*** Block opens ***

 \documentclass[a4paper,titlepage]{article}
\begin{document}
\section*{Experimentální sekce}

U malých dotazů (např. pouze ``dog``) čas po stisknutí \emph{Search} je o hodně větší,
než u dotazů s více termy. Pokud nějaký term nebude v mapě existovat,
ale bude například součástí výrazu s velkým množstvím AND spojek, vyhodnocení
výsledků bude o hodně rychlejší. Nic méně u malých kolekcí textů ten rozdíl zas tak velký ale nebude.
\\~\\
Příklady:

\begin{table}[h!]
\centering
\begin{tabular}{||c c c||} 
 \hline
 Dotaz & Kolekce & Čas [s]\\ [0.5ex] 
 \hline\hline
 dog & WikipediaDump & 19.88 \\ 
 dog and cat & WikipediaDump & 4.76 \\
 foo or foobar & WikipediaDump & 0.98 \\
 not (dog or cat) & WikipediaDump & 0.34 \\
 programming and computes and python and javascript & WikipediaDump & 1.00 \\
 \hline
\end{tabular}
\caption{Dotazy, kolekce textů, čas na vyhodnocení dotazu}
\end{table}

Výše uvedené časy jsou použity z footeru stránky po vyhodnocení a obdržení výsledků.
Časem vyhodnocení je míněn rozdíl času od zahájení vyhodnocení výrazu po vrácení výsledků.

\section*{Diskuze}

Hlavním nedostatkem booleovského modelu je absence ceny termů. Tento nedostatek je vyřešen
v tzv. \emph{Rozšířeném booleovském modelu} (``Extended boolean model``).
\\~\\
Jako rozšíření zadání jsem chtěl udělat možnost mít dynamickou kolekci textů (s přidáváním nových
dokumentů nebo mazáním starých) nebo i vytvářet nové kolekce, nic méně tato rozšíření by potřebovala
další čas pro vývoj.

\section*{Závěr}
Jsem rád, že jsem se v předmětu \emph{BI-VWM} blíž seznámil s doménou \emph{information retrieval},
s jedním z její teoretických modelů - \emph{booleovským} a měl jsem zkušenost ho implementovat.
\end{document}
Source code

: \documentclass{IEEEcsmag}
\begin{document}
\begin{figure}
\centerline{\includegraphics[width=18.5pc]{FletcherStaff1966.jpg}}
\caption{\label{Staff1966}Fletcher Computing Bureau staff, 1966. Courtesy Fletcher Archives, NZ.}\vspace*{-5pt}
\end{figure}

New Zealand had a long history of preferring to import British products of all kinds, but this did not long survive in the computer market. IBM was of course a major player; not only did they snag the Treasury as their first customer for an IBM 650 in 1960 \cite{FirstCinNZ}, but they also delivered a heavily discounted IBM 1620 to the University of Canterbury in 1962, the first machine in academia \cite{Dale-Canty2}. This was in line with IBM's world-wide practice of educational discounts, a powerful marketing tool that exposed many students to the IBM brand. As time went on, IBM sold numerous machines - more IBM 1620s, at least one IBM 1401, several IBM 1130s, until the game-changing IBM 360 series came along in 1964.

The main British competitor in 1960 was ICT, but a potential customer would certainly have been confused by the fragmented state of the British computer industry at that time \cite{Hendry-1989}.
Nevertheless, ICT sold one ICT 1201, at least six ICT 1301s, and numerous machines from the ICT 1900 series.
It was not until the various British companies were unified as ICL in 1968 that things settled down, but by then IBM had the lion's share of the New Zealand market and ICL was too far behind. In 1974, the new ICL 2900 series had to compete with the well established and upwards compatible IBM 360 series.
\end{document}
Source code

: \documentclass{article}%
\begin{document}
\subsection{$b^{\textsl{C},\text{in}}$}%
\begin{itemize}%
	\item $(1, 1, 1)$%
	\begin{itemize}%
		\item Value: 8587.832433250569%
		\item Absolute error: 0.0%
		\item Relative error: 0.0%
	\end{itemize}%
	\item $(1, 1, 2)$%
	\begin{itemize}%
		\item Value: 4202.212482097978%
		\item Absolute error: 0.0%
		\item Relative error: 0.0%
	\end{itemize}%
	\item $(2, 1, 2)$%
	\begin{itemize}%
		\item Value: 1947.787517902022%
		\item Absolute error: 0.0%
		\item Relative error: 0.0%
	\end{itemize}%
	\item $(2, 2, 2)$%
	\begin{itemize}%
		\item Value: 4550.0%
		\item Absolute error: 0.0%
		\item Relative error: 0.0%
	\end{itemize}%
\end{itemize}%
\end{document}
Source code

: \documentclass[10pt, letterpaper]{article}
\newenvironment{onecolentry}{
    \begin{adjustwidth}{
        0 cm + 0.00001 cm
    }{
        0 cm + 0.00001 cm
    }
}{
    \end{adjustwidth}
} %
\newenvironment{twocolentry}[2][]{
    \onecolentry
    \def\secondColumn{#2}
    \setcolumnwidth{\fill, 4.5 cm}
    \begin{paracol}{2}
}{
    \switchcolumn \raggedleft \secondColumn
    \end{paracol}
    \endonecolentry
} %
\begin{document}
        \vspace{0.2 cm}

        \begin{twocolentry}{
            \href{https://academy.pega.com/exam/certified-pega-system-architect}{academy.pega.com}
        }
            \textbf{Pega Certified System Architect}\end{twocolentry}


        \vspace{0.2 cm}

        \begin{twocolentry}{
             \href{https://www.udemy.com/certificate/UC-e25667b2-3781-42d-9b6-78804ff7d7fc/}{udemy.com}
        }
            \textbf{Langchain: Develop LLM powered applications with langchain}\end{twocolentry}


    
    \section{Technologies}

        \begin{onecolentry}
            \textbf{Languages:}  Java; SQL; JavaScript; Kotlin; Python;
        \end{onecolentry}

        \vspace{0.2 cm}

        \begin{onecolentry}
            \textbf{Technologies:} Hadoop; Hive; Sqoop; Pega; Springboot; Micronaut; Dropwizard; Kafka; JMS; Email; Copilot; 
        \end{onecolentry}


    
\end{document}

*** Block closes ***

**How to complete this task**
In the lines above, find the word "nebude" and copy each line that contains it.

**Solved problem**
než u dotazů s více termy. Pokud nějaký term nebude v mapě existovat,
výsledků bude o hodně rychlejší. Nic méně u malých kolekcí textů ten rozdíl zas tak velký ale nebude.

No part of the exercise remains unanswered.